### Directions
Where a line holds the word "html", count it, then give only the total for the entries below.

━━ Given information

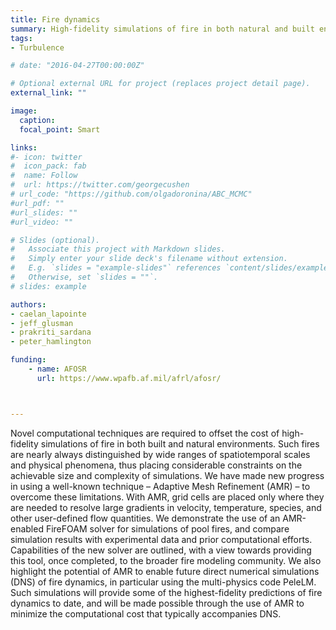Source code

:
 ```yaml
---
title: Fire dynamics
summary: High-fidelity simulations of fire in both natural and built environments
tags:
- Turbulence

# date: "2016-04-27T00:00:00Z"

# Optional external URL for project (replaces project detail page).
external_link: ""

image:
  caption: 
  focal_point: Smart

links:
#- icon: twitter
#  icon_pack: fab
#  name: Follow
#  url: https://twitter.com/georgecushen
# url_code: "https://github.com/olgadoronina/ABC_MCMC"
#url_pdf: ""
#url_slides: ""
#url_video: ""

# Slides (optional).
#   Associate this project with Markdown slides.
#   Simply enter your slide deck's filename without extension.
#   E.g. `slides = "example-slides"` references `content/slides/example-slides.md`.
#   Otherwise, set `slides = ""`.
# slides: example

authors:
- caelan_lapointe
- jeff_glusman
- prakriti_sardana
- peter_hamlington

funding:
    - name: AFOSR
      url: https://www.wpafb.af.mil/afrl/afosr/



---
```


Novel computational techniques are required to offset the cost of high-fidelity simulations of fire in both built and natural environments. Such fires are nearly always distinguished by wide ranges of spatiotemporal scales and physical phenomena, thus placing considerable constraints on the achievable size and complexity of simulations. We have made new progress in using a well-known technique – Adaptive Mesh Refinement (AMR) – to overcome these limitations. With AMR, grid cells are placed only where they are needed to resolve large gradients in velocity, temperature, species, and other user-defined flow quantities. We demonstrate the use of an AMR-enabled FireFOAM solver for simulations of pool fires, and compare simulation results with experimental data and prior computational efforts. Capabilities of the new solver are outlined, with a view towards providing this tool, once completed, to the broader fire modeling community. We also highlight the potential of AMR to enable future direct numerical simulations (DNS) of fire dynamics, in particular using the multi-physics code PeleLM. Such simulations will provide some of the highest-fidelity predictions of fire dynamics to date, and will be made possible through the use of AMR to minimize the computational cost that typically accompanies DNS.  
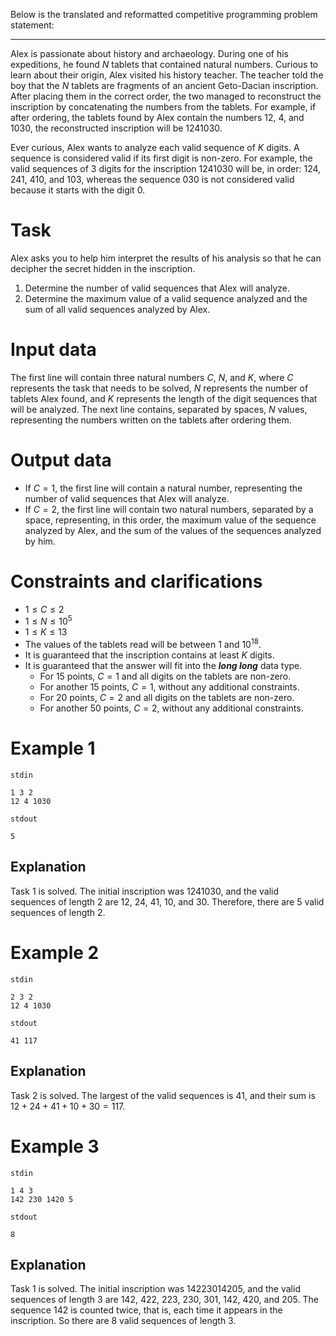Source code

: Below is the translated and reformatted competitive programming problem statement:

---

Alex is passionate about history and archaeology. During one of his expeditions, he found $N$ tablets that contained natural numbers. Curious to learn about their origin, Alex visited his history teacher. The teacher told the boy that the $N$ tablets are fragments of an ancient Geto-Dacian inscription. After placing them in the correct order, the two managed to reconstruct the inscription by concatenating the numbers from the tablets. For example, if after ordering, the tablets found by Alex contain the numbers $12$, $4$, and $1030$, the reconstructed inscription will be $1241030$.

Ever curious, Alex wants to analyze each valid sequence of $K$ digits. A sequence is considered valid if its first digit is non-zero. For example, the valid sequences of $3$ digits for the inscription $1241030$ will be, in order: $124$, $241$, $410$, and $103$, whereas the sequence $030$ is not considered valid because it starts with the digit $0$.

# Task

Alex asks you to help him interpret the results of his analysis so that he can decipher the secret hidden in the inscription.
1. Determine the number of valid sequences that Alex will analyze.
2. Determine the maximum value of a valid sequence analyzed and the sum of all valid sequences analyzed by Alex.

# Input data

The first line will contain three natural numbers $C$, $N$, and $K$, where $C$ represents the task that needs to be solved, $N$ represents the number of tablets Alex found, and $K$ represents the length of the digit sequences that will be analyzed. The next line contains, separated by spaces, $N$ values, representing the numbers written on the tablets after ordering them.

# Output data

- If $C=1$, the first line will contain a natural number, representing the number of valid sequences that Alex will analyze.
- If $C=2$, the first line will contain two natural numbers, separated by a space, representing, in this order, the maximum value of the sequence analyzed by Alex, and the sum of the values of the sequences analyzed by him.

# Constraints and clarifications

* $1 \leq C \leq 2$
* $1 \leq N \leq 10^5$
* $1 \leq K \leq 13$
* The values of the tablets read will be between $1$ and $10^{18}$.
* It is guaranteed that the inscription contains at least $K$ digits.
* It is guaranteed that the answer will fit into the ***long long*** data type.
  - For 15 points, $C=1$ and all digits on the tablets are non-zero.
  - For another 15 points, $C=1$, without any additional constraints.
  - For 20 points, $C=2$ and all digits on the tablets are non-zero.
  - For another 50 points, $C=2$, without any additional constraints.

# Example 1

`stdin`
```
1 3 2
12 4 1030
```

`stdout`
```
5
```

## Explanation

Task 1 is solved. The initial inscription was $1241030$, and the valid sequences of length $2$ are $12$, $24$, $41$, $10$, and $30$. Therefore, there are $5$ valid sequences of length $2$.

# Example 2

`stdin`
```
2 3 2
12 4 1030
```

`stdout`
```
41 117
```

## Explanation

Task 2 is solved. The largest of the valid sequences is $41$, and their sum is $12 + 24 + 41 + 10 + 30 = 117$.

# Example 3

`stdin`
```
1 4 3
142 230 1420 5
```

`stdout`
```
8
```

## Explanation

Task 1 is solved. The initial inscription was $14223014205$, and the valid sequences of length $3$ are $142$, $422$, $223$, $230$, $301$, $142$, $420$, and $205$. The sequence $142$ is counted twice, that is, each time it appears in the inscription. So there are $8$ valid sequences of length $3$.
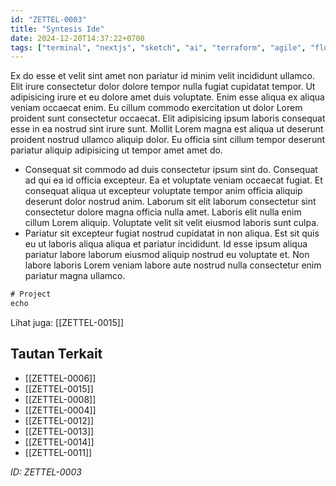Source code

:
 ```yaml
---
id: "ZETTEL-0003"
title: "Syntesis Ide"
date: 2024-12-20T14:37:22+0700
tags: ["terminal", "nextjs", "sketch", "ai", "terraform", "agile", "flutter", "bash", "mobile", "zsh", "java", "api", "docker", "iot", "javascript", "jest", "elasticsearch"]
---
```


Ex do esse et velit sint amet non pariatur id minim velit incididunt ullamco. Elit irure consectetur dolor dolore tempor nulla fugiat cupidatat tempor. Ut adipisicing irure et eu dolore amet duis voluptate. Enim esse aliqua ex aliqua veniam occaecat enim. Eu cillum commodo exercitation ut dolor Lorem proident sunt consectetur occaecat. Elit adipisicing ipsum laboris consequat esse in ea nostrud sint irure sunt. Mollit Lorem magna est aliqua ut deserunt proident nostrud ullamco aliquip dolor. Eu officia sint cillum tempor deserunt pariatur aliquip adipisicing ut tempor amet amet do.

- Consequat sit commodo ad duis consectetur ipsum sint do. Consequat ad qui ea id officia excepteur. Ea et voluptate veniam occaecat fugiat. Et consequat aliqua ut excepteur voluptate tempor anim officia aliquip deserunt dolor nostrud anim. Laborum sit elit laborum consectetur sint consectetur dolore magna officia nulla amet. Laboris elit nulla enim cillum Lorem aliquip. Voluptate velit sit velit eiusmod laboris sunt culpa.
- Pariatur sit excepteur fugiat nostrud cupidatat in non aliqua. Est sit quis eu ut laboris aliqua aliqua et pariatur incididunt. Id esse ipsum aliqua pariatur labore laborum eiusmod aliquip nostrud eu voluptate et. Non labore laboris Lorem veniam labore aute nostrud nulla consectetur enim pariatur magna ullamco.

```javascript
# Project
echo
```

Lihat juga: [[ZETTEL-0015]]

## Tautan Terkait

- [[ZETTEL-0006]]
- [[ZETTEL-0015]]
- [[ZETTEL-0008]]
- [[ZETTEL-0004]]
- [[ZETTEL-0012]]
- [[ZETTEL-0013]]
- [[ZETTEL-0014]]
- [[ZETTEL-0011]]

*ID: ZETTEL-0003*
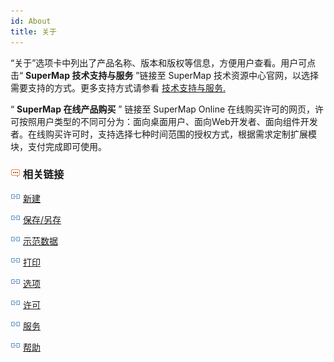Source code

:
 ```yaml
---
id: About
title: 关于
---
```

“关于”选项卡中列出了产品名称、版本和版权等信息，方便用户查看。用户可点击“ **SuperMap 技术支持与服务** ”链接至 SuperMap
技术资源中心官网，以选择需要支持的方式。更多支持方式请参看 [技术支持与服务.](../../Illumination/TechSupport.htm)

“ **SuperMap 在线产品购买** ” 链接至 SuperMap Online
在线购买许可的网页，许可按照用户类型的不同可分为：面向桌面用户、面向Web开发者、面向组件开发者。在线购买许可时，支持选择七种时间范围的授权方式，根据需求定制扩展模块，支付完成即可使用。

### ![](img/seealso.png) 相关链接

![](img/smalltitle.png) [新建](ItemNew.html)

![](img/smalltitle.png) [保存/另存](ItemSave)

![](img/smalltitle.png) [示范数据](ItemSampleData.html)

![](img/smalltitle.png) [打印](ItemPrint.htm)

![](img/smalltitle.png) [选项](ItemDeskproOption.htm)

![](img/smalltitle.png) [许可](ItemLicense.htm)

![](img/smalltitle.png) [服务](OnlineAddress.htm)

![](img/smalltitle.png) [帮助](Help.htm)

━━━━

### Solution to this problem
2